**EXERCISE AIM**
Here is the task for the records below: repeat exactly the lines from the one with "쉬운 클래스 아니예요)_**" to the one with "하면 에러가 뜹니다.", both included, and nothing else.

**DATA LISTING**
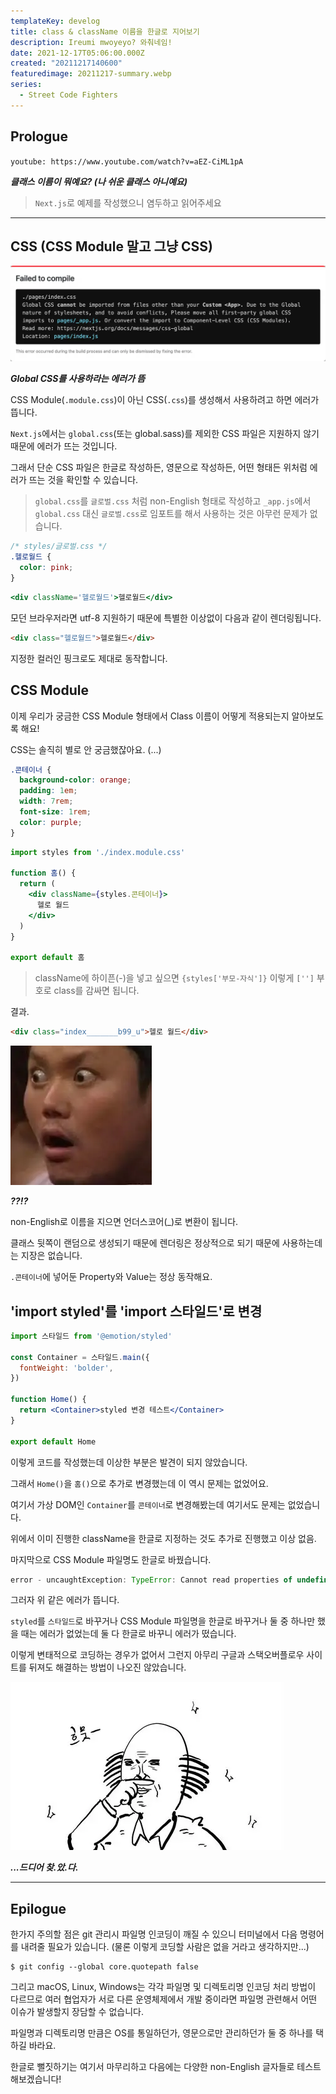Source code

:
```yaml
---
templateKey: develog
title: class & className 이름을 한글로 지어보기
description: Ireumi mwoyeyo? 와춰네임!
date: 2021-12-17T05:06:00.000Z
created: "20211217140600"
featuredimage: 20211217-summary.webp
series:
  - Street Code Fighters
---
```

## Prologue

`youtube: https://www.youtube.com/watch?v=aEZ-CiML1pA`

**_클래스 이름이 뭐예요? (나 쉬운 클래스 아니예요)_**

> `Next.js`로 예제를 작성했으니 염두하고 읽어주세요

---

## CSS (CSS Module 말고 그냥 CSS)

![](20211217-css-error.webp)

**_Global CSS를 사용하라는 에러가 뜸_**

CSS Module(`.module.css`)이 아닌 CSS(`.css`)를 생성해서 사용하려고 하면 에러가 뜹니다.

`Next.js`에서는 `global.css`(또는 global.sass)를 제외한 CSS 파일은 지원하지 않기 때문에 에러가 뜨는 것입니다.

그래서 단순 CSS 파일은 한글로 작성하든, 영문으로 작성하든, 어떤 형태든 위처럼 에러가 뜨는 것을 확인할 수 있습니다.

> `global.css`를 `글로벌.css` 처럼 non-English 형태로 작성하고 `_app.js`에서 `global.css` 대신 `글로벌.css`로 임포트를 해서 사용하는 것은 아무런 문제가 없습니다.

```scss
/* styles/글로벌.css */
.헬로월드 {
  color: pink;
}
```

```jsx
<div className='헬로월드'>헬로월드</div>
```

모던 브라우저라면 utf-8 지원하기 때문에 특별한 이상없이 다음과 같이 렌더링됩니다.

```html
<div class="헬로월드">헬로월드</div>
```

지정한 컬러인 핑크로도 제대로 동작합니다.

## CSS Module

이제 우리가 궁금한 CSS Module 형태에서 Class 이름이 어떻게 적용되는지 알아보도록 해요!

CSS는 솔직히 별로 안 궁금했잖아요. (...)

```scss
.콘테이너 {
  background-color: orange;
  padding: 1em;
  width: 7rem;
  font-size: 1rem;
  color: purple;
}
```

```jsx
import styles from './index.module.css'

function 홈() {
  return (
    <div className={styles.콘테이너}>
      헬로 월드
    </div>
  )
}

export default 홈
```

> className에 하이픈(-)을 넣고 싶으면 `{styles['부모-자식']}` 이렇게 `['']` 부호로 class를 감싸면 됩니다.

결과.

```html
<div class="index_______b99_u">헬로 월드</div>
```

![](20211217-nunal.webp)

**_??!?_**

non-English로 이름을 지으면 언더스코어(_)로 변환이 됩니다.

클래스 뒷쪽이 랜덤으로 생성되기 때문에 렌더링은 정상적으로 되기 때문에 사용하는데는 지장은 없습니다.

`.콘테이너`에 넣어둔 Property와 Value는 정상 동작해요.

## 'import styled'를 'import 스타일드'로 변경

```jsx
import 스타일드 from '@emotion/styled'

const Container = 스타일드.main({
  fontWeight: 'bolder',
})

function Home() {
  return <Container>styled 변경 테스트</Container>
}

export default Home
```

이렇게 코드를 작성했는데 이상한 부분은 발견이 되지 않았습니다.

그래서 `Home()`을 `홈()`으로 추가로 변경했는데 이 역시 문제는 없었어요.

여기서 가상 DOM인 `Container`를 `콘테이너`로 변경해봤는데 여기서도 문제는 없었습니다.

위에서 이미 진행한 className을 한글로 지정하는 것도 추가로 진행했고 이상 없음.

마지막으로 CSS Module 파일명도 한글로 바꿨습니다.

```jsx
error - uncaughtException: TypeError: Cannot read properties of undefined (reading 'updateHash')
```

그러자 위 같은 에러가 뜹니다.

`styled`를 `스타일드`로 바꾸거나 CSS Module 파일명을 한글로 바꾸거나 둘 중 하나만 했을 때는 에러가 없었는데 둘 다 한글로 바꾸니 에러가 떴습니다.

이렇게 변태적으로 코딩하는 경우가 없어서 그런지 아무리 구글과 스택오버플로우 사이트를 뒤져도 해결하는 방법이 나오진 않았습니다.

![](20211217-koseuk.webp)

**_...드디어 찾.았.다._**

---

## Epilogue

한가지 주의할 점은 git 관리시 파일명 인코딩이 깨질 수 있으니 터미널에서 다음 명령어를 내려줄 필요가 있습니다. (물론 이렇게 코딩할 사람은 없을 거라고 생각하지만...)

```shell
$ git config --global core.quotepath false
```

그리고 macOS, Linux, Windows는 각각 파일명 및 디렉토리명 인코딩 처리 방법이 다르므로 여러 협업자가 서로 다른 운영체제에서 개발 중이라면 파일명 관련해서 어떤 이슈가 발생할지 장담할 수 없습니다.

파일명과 디렉토리명 만큼은 OS를 통일하던가, 영문으로만 관리하던가 둘 중 하나를 택하길 바라요.

한글로 뻘짓하기는 여기서 마무리하고 다음에는 다양한 non-English 글자들로 테스트 해보겠습니다!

**ANSWER FOR THE TASK**
**_클래스 이름이 뭐예요? (나 쉬운 클래스 아니예요)_**

> `Next.js`로 예제를 작성했으니 염두하고 읽어주세요

---

## CSS (CSS Module 말고 그냥 CSS)

![](20211217-css-error.webp)

**_Global CSS를 사용하라는 에러가 뜸_**

CSS Module(`.module.css`)이 아닌 CSS(`.css`)를 생성해서 사용하려고 하면 에러가 뜹니다.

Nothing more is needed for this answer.